It can be difficult to tell whether jewelry found at an estate sale or in an old stash of family treasures is worth something. In order for most jewelry to be worth money, it must be authentically antique or contain valuable gems or metals. Most modern and vintage costume jewelry simply isn't worth much. For reference, antique is anything 100 years or older, while vintage is generally anything 10-100 years old. If you need some help distinguishing if a piece is antique or vintage, here are three sets of tips organized by the type of piece:
Brooches and Pins
The most common way to tell whether a brooch or pin is antique is by looking at the pin back. Most C-clasp backs (these usually have a large needle that goes across the back of the pin and slides into a fastener that is in a simple "C" shape) are antique. Most pins with more complicated fasteners that offer more protection and a hinge that is immovable are vintage. Modern day clasps feature smaller fasteners and flexible needles.

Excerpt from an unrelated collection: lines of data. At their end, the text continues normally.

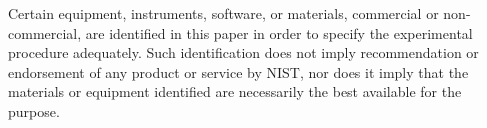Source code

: \begin{titlepage}

\begin{flushleft}
\tagpdfparaOn
\footnotesize  Certain equipment, instruments, software, or materials, commercial or non-commercial, are identified in this paper in order to specify the experimental procedure adequately. Such identification does not imply recommendation or endorsement of any product or service by NIST, nor does it imply that the materials or equipment identified are necessarily the best available for the purpose.\\ 

\end{flushleft}
\end{titlepage}
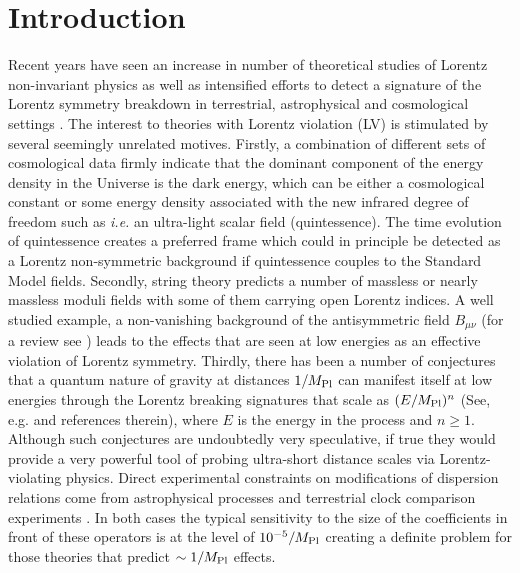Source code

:\documentclass[paper,12pt]{revtex4}
\begin{document}
\newpage

\setcounter{footnote}{0}
\setcounter{equation}{0}


\section{Introduction}
\label{Intro}
	
Recent years have seen an increase in number of theoretical studies 
of Lorentz non-invariant physics as well as intensified efforts to detect
a signature of the Lorentz symmetry breakdown  in terrestrial, astrophysical and
cosmological settings \cite{Kost1,CG,Jacobsonreview,PhysToday}. The interest to 
theories with Lorentz violation (LV) is stimulated by several seemingly 
unrelated motives. Firstly, a combination of different sets of 
cosmological data firmly indicate that the dominant 
component of the energy density in the Universe is the dark energy, 
which can be either a cosmological constant or some energy density 
associated with the new infrared degree of freedom such as {\em i.e.} 
an ultra-light scalar field (quintessence). 
The time evolution of quintessence creates a preferred frame 
which could in principle be detected as a Lorentz non-symmetric background if 
quintessence couples to the Standard Model fields. 
Secondly, string theory predicts a number of massless or nearly massless 
moduli fields with some of them carrying open Lorentz indices. A well studied 
example, a non-vanishing background of the antisymmetric field $B_{\mu\nu}$
(for a review see \cite{DN})
leads to the effects that are seen at low energies as an effective 
violation of Lorentz symmetry. Thirdly, there has been a number of 
conjectures that a quantum nature of gravity at distances $1/M_{\rm Pl}$ 
can manifest itself at low energies through the  Lorentz breaking signatures 
that scale as $(E/M_{\rm Pl})^n$ (See, e.g. \cite{lcq} and references therein), 
where $E$ is the energy in 
the process and $n \geq 1$. Although such conjectures are undoubtedly 
very speculative, if true they would provide a very powerful tool of probing 
ultra-short distance scales via Lorentz-violating physics.  Direct experimental constraints on 
modifications of dispersion relations come from astrophysical processes 
\cite{CFJ,AmC,Ted1,GK,Kost2,Sarkar} and terrestrial 
clock comparison experiments \cite{clock1,clock2,Vuc,MP:}. In both cases the 
typical sensitivity to the size of the coefficients in 
front of these operators is at the level of $10^{-5}/M_{\rm Pl}$ creating 
a definite problem for those theories that predict $\sim 1/M_{\rm Pl}$ effects.
\end{document}
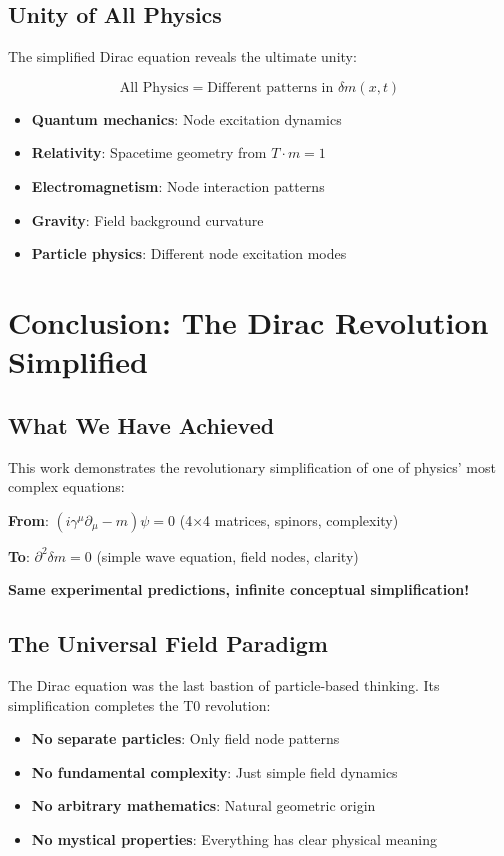 \documentclass[12pt,a4paper]{article}
\newcommand{\deltam}{\delta m}
\theoremstyle{definition}
\theoremstyle{remark}
\begin{document}
	\subsection{Unity of All Physics}
	
	The simplified Dirac equation reveals the ultimate unity:
	
	\begin{equation}
		\text{All Physics} = \text{Different patterns in } \deltam(x,t)
	\end{equation}
	
	\begin{itemize}
		\item \textbf{Quantum mechanics}: Node excitation dynamics
		\item \textbf{Relativity}: Spacetime geometry from $T \cdot m = 1$
		\item \textbf{Electromagnetism}: Node interaction patterns
		\item \textbf{Gravity}: Field background curvature
		\item \textbf{Particle physics}: Different node excitation modes
	\end{itemize}
	
	\section{Conclusion: The Dirac Revolution Simplified}
	
	\subsection{What We Have Achieved}
	
	This work demonstrates the revolutionary simplification of one of physics' most complex equations:
	
	\begin{center}
		\textbf{From}: $(i\gamma^{\mu}\partial_{\mu} - m)\psi = 0$ (4×4 matrices, spinors, complexity)
		
		\textbf{To}: $\partial^2 \deltam = 0$ (simple wave equation, field nodes, clarity)
	\end{center}
	
	\textbf{Same experimental predictions, infinite conceptual simplification!}
	
	\subsection{The Universal Field Paradigm}
	
	The Dirac equation was the last bastion of particle-based thinking. Its simplification completes the T0 revolution:
	
	\begin{itemize}
		\item \textbf{No separate particles}: Only field node patterns
		\item \textbf{No fundamental complexity}: Just simple field dynamics
		\item \textbf{No arbitrary mathematics}: Natural geometric origin
		\item \textbf{No mystical properties}: Everything has clear physical meaning
	\end{itemize}
	
\end{document}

Also, take a look at the trademark on the back of the pin. Many metal-backed pins have artist trademarks or serial numbers/years on the back. If you look up the artist trademark, you can often find out just how old that pin is.
Almost all clip earrings are vintage. Many antique earrings are reworked with clip backings as replacement parts, however, so keep this in mind as well. Antique earrings will generally have screw backs, lever, or wire backs. Make sure to use a magnifying glass to identify the fasteners if you are having trouble seeing the details.
Necklaces and Chains
Most antique chains will have a tendency to twist easily during wear due to the construction methods used. If your chain moves easily and doesn't get twisted, there's a good chance that it's vintage and not antique.
Despite popular belief, most antique chains and necklaces often do not have a trademark/hallmark. This is because many antique pieces of jewelry were not made with solid precious metals. Oftentimes a substance known as "gold fill" was used, which is essentially a layer of gold over another type of metal. Gold fill tends to wear off over time, so if you find a true antique piece of jewelry, it may appear greenish or grey in color due to platinum or another material being underneath.
Use the above tips when identifying antique and vintage jewelry to figure out what's worth keeping and what isn't. Remember that even though a piece may not be antique or vintage, it may still contain precious metals that can be sold. Old jewelry is often a grab bag-- you never know what you may find. But that's half the fun. For more information about antiques, visit Crissy Galleries.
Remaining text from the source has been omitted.